Privacy preserving itemset mining through noisy items

https://doi.org/10.1016/j.eswa.2008.06.052Get rights and content

Abstract

This work investigates the problem of privacy-preserving mining of frequent itemsets. We propose a procedure to protect the privacy of data by adding noisy items to each transaction. Then, an algorithm is proposed to reconstruct frequent itemsets from these noise-added transactions. The experimental results indicate that this method can achieve a rather high level of accuracy. Our method utilizes existing algorithms for frequent itemset mining, and thereby takes full advantage of their progress to mine frequent itemset efficiently.

Introduction

Owing to the rapid progress in information technologies, companies can nowadays collect and store huge amounts of data. With this large volume of data, manual analysis is no longer feasible. Instead, automatic or semiautomatic tools that employ data mining techniques have been widely used to support data analysis.

In a nutshell, data mining is the process of discovering patterns in data, and the quality of data is crucial for the success of a data mining process. However, as the public becomes more concerned with privacy, more and more people are unwilling to provide real personal data when asked to do so (Eisenberg, 2002). Besides, companies that wish to use their customers’ data for data mining cannot easily do so without compromising their customers’ privacy. Agrawal has suggested that data mining techniques that incorporate privacy concerns (Agrawal & Srikant, 2000) be developed to resolve this dilemma. More specifically, Agrawal and Srikant have proposed a privacy-preserving technique that builds a decision-tree classifier without access to precise information in individual data records (Agrawal & Srikant, 2000). Their primary idea is to perturb individual records through simple probabilistic distortion, so that the privacy of data can be protected. In this way, people can rest assured that only a distorted version of their data is collected by the companies. Agrawal and Srikant describe how to mine the distorted data, not the original data. Therefore, both data privacy and data mining can be achieved simultaneously.
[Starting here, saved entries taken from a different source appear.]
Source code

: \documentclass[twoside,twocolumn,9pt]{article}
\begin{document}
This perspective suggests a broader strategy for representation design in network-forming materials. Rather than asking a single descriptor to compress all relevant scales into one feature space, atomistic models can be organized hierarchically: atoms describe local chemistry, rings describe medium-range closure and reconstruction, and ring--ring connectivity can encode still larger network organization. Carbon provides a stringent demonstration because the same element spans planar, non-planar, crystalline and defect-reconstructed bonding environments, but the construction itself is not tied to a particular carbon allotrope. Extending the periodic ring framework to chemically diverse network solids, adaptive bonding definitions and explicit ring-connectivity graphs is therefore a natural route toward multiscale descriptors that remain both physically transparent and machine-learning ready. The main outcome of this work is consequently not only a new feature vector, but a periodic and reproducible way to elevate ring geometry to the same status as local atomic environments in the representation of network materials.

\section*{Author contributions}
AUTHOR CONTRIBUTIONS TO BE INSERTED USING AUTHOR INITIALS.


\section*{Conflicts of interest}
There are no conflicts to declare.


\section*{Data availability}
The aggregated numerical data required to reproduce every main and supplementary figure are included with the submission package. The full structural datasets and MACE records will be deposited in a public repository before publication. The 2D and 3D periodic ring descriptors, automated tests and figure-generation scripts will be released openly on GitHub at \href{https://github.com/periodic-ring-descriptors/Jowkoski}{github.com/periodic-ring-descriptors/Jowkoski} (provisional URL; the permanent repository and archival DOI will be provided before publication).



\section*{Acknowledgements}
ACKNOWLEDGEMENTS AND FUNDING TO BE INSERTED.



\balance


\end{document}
Association rule mining (Agrawal, Imielinski, & Swami, 1993) is one of the most widely-used data mining techniques. Several privacy-preserving techniques for association rule mining have also been proposed in the past few years (Evfimievski et al., 2002, Lin and Liu, 2007, Rizvi and Haritsa, 2002). The approach stated in Lin and Liu (2007) fabricates many transactions and mixes them with the real transactions. Consequently, it is difficult to determine which transaction is real and which is fake. This approach, in a sense, adds noise between transactions to protect the privacy of data, while the approaches stated in Evfimievski et al., 2002, Rizvi and Haritsa, 2002 take a completely different approach by adding noise within each transaction. Some items are added to, and some items are removed from, each transaction. It is difficult, if not impossible, to determine which item was in the original transaction. Therefore, the privacy of data is ensured.
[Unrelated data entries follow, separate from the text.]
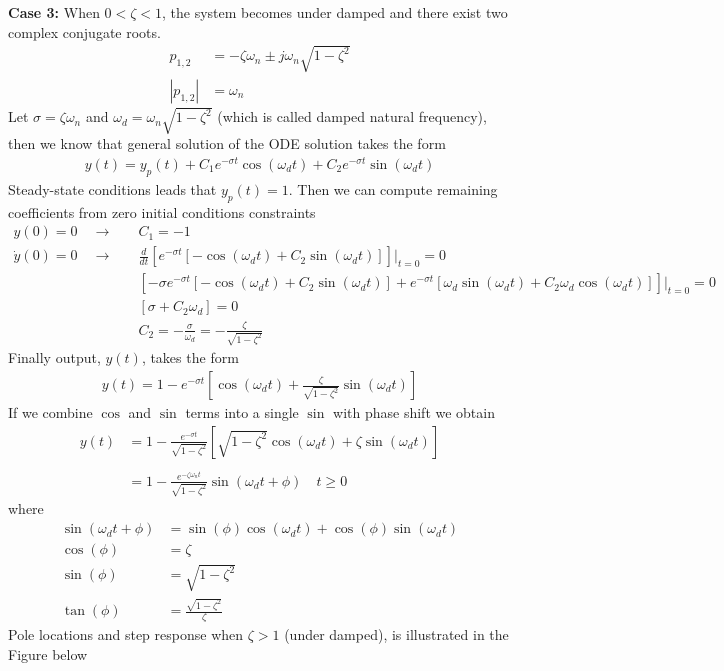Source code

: \documentclass[twoside]{article}
\begin{document}
\textbf{Case 3:} When $0 <  \zeta < 1$, the system becomes under damped and there exist 
  two complex conjugate roots.
 \begin{align*}
 p_{1,2} &= - \zeta \omega_n \pm j \omega_n \sqrt{1 - \zeta^2}
 \\
 | p_{1,2} | &= \omega_n
 \end{align*}
 Let $\sigma = \zeta \omega_n$ and $\omega_d = \omega_n \sqrt{1 - \zeta^2}$ (which is called damped
 natural frequency), then we know that general solution of the ODE solution takes the form
 \begin{align*}
 	y(t) = y_p(t) + C_1 e^{-\sigma t} \cos(\omega_d t) + C_2 e^{-\sigma t} \sin(\omega_d t) 
 \end{align*}
Steady-state conditions leads that $y_p(t) = 1$. Then we can compute remaining coefficients
from zero initial conditions constraints
 \begin{align*}
 y(0) = 0 \quad \rightarrow \quad& C_1 = -1
 \\
 \dot{y}(0) = 0 \quad \rightarrow \quad&
\frac{d}{dt} \left[ e^{-\sigma t} [ -\cos(\omega_d t) + C_2  \sin(\omega_d t) ] \right]|_{t = 0} = 0
\\
& \left[ -\sigma e^{-\sigma t} [ -\cos(\omega_d t) + C_2  \sin(\omega_d t) ] 
+ e^{-\sigma t} [ \omega_d  \sin(\omega_d t) + C_2  \omega_d \cos(\omega_d t) ]  \right] |_{t = 0} = 0
\\
&\left[ \sigma  + C_2  \omega_d  \right] = 0
\\
&C_2 = -\frac{\sigma}{\omega_d} = -\frac{\zeta}{\sqrt{1 - \zeta^2}}
 \end{align*} 
 Finally output, $y(t)$, takes the form
  \begin{align*}
  y(t) = 1 - e^{-\sigma t} \left[ \cos(\omega_d t) + \frac{\zeta}{\sqrt{1 - \zeta^2}} \sin(\omega_d t) \right]
  \end{align*}
%
If we combine $\cos$ and $\sin$  terms into a single $\sin$ with phase shift we obtain
%
  \begin{align*}
    y(t) &= 1 - \frac{e^{-\sigma t}}{ \sqrt{1 - \zeta^2} } \left[ \sqrt{1 - \zeta^2} \cos(\omega_d t) + \zeta \sin(\omega_d t) \right]
    \\
    \\
&= 1 - \frac{e^{- \zeta \omega_n t}}{ \sqrt{1 - \zeta^2} } \sin(\omega_d t + \phi) \quad t \geq 0
  \end{align*}
  where
 \begin{align*}
   \sin(\omega_d t + \phi) &=   \sin( \phi)  \cos(\omega_d t) +   \cos( \phi)   \sin(\omega_d t) 
   \\
   \cos( \phi) &= \zeta 
   \\
   \sin( \phi) &= \sqrt{1 - \zeta^2} 
   \\
   \tan( \phi) &= \frac{\sqrt{1 - \zeta^2} }{\zeta} 
\end{align*}
 Pole locations and step response when $\zeta > 1$ (under damped), is illustrated in
the Figure below
\end{document}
Because the approaches stated in Evfimievski et al., 2002, Rizvi and Haritsa, 2002 remove some items from each transaction, the support of an itemset in the randomized transactions may be smaller than that in the original transactions. Therefore, the support of a frequent itemset in the randomized transactions may be less than the minimum support. This property excludes using the original minimum support as a threshold to filter out frequent itemsets, and thus makes it hard for (Evfimievski et al., 2002, Rizvi and Haritsa, 2002) to utilize existing tools for association rule mining. Furthermore, when reconstructing the support of an itemset, these approaches must know the supports of subsets of the itemset. This poses little difficulty when modifying traditional level-wise association rule mining algorithms, such as Apriori (Agrawal, Mannila, Srikant, Toivonen, & Verkamo, 1996), but it is hard to utilize more efficient algorithms that are not level-wise, such as FP-growth (Han, Pei, & Yin, 2000).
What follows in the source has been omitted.